(Syllabus.)

Intoxicating Liquors-Conviction for Selling Liquor not Sustained. Record carefully examined, and evidence held insufficient to sustain a conviction for a sale of intoxicating liquor.

Appeal from Court of Common Pleas, Oklahoma County; J. B. Barnett, Judge.

Euta Britton was convicted of selling intoxicating liquor, and she appeals. Reversed.

Mathers & Mathers, for plaintiff in error.

Mac Q. Williamson, Atty. Gen., for the State.

PER CURIAM. The plaintiff in error, Euta Britton, hereinafter referred to as the defendant, was by information charged with selling intoxicating liquor to Bill Kerr; was tried, convicted, and sentenced to pay a fine of $50, and to be confined in the county jail for 30 days.

The testimony is brief.

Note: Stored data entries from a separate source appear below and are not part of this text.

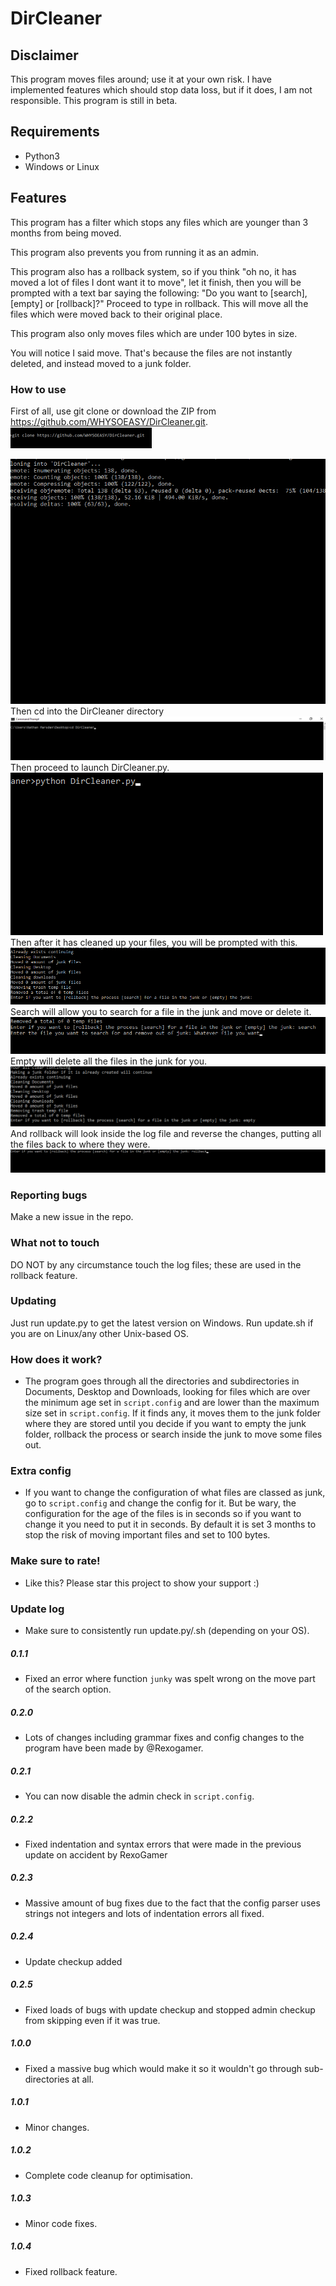 # DirCleaner
## Disclaimer
This program moves files around; use it at your own risk. I have implemented features which should stop data loss, but if it does, I am not responsible. This program is still in beta.
## Requirements
- Python3
- Windows or Linux
## Features
This program has a filter which stops any files which are younger than 3 months from being moved.


This program also prevents you from running it as an admin.


This program also has a rollback system, so if you think "oh no, it has moved a lot of files I dont want it to move", let it finish, then you will be prompted with a text bar saying the following: "Do you want to [search], [empty] or [rollback]?" Proceed to type in rollback. This will move all the files which were moved back to their original place.


This program also only moves files which are under 100 bytes in size.


You will notice I said move. That's because the files are not instantly deleted, and instead moved to a junk folder.
### How to use
First of all, use git clone or download the ZIP from <https://github.com/WHYSOEASY/DirCleaner.git>.
<img src="/assets/git_clone.png" alt="Git clone image">

<img src="/assets/git clone 2.png" alt="Git clone two">
Then cd into the DirCleaner directory
<img src="/assets/cd.jpg" alt="cd">
Then proceed to launch DirCleaner.py.
<img src="/assets/start_program.png" alt="Starting the progran">
Then after it has cleaned up your files, you will be prompted with this.
<img src="/assets/executing_program.png" alt="Executing program">
Search will allow you to search for a file in the junk and move or delete it.
<img src="/assets/search.png" alt="searching">
Empty will delete all the files in the junk for you.
<img src="/assets/155ED3CE-19D4-4E96-99D1-3759E444483C.png" alt="empty">
And rollback will look inside the log file and reverse the changes, putting all the files back to where they were.
<img src="/assets/rollback.png" alt="rollback">


### Reporting bugs
Make a new issue in the repo.
### What not to touch
DO NOT by any circumstance touch the log files; these are used in the rollback feature.
### Updating
Just run update.py to get the latest version on Windows. Run update.sh if you are on Linux/any other Unix-based OS.
### How does it work?
- The program goes through all the directories and subdirectories in Documents, Desktop and Downloads, looking for files which are over the minimum age set in `script.config` and are lower than the maximum size set in `script.config`. If it finds any, it moves them to the junk folder where they are stored until you decide if you want to empty the junk folder, rollback the process or search inside the junk to move some files out.
### Extra config
- If you want to change the configuration of what files are classed as junk, go to `script.config` and change the config for it.
But be wary, the configuration for the age of the files is in seconds so if you want to change it you need to put it in seconds. By default it is set 3 months to stop the risk of moving important files and set to 100 bytes.
### Make sure to rate!
- Like this? Please star this project to show your support :)
### Update log
- Make sure to consistently run update.py/.sh (depending on your OS).

##### 0.1.1
- Fixed an error where function `junky` was spelt wrong on the move part of the search option.
##### 0.2.0
- Lots of changes including grammar fixes and config changes to the program have been made by @Rexogamer.
##### 0.2.1
- You can now disable the admin check in `script.config`.
##### 0.2.2
- Fixed indentation and syntax errors that were made in the previous update on accident by RexoGamer
##### 0.2.3
- Massive amount of bug fixes due to the fact that the config parser uses strings not integers and lots of indentation errors all fixed.
##### 0.2.4
- Update checkup added
##### 0.2.5
- Fixed loads of bugs with update checkup and stopped admin checkup from skipping even if it was true.
##### 1.0.0
- Fixed a massive bug which would make it so it wouldn't go through sub-directories at all. 
##### 1.0.1
- Minor changes.
##### 1.0.2
- Complete code cleanup for optimisation.
##### 1.0.3
- Minor code fixes.
##### 1.0.4
- Fixed rollback feature.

Two deputy sheriffs, W. E. Agee and Clint Johnson, testify they drove out near defendant's home and sent Bill Kerr with $2 to defendant's home to see if he could purchase whisky, and later Bill Kerr returned and brought a pint of whisky with him. The deputies state they gave Bill two $1 bills; neither of the deputies saw Bill make the purchase of the whisky; the only thing they know is that Bill went to the house and came back and claimed he had bought a pint of whisky from the defendant.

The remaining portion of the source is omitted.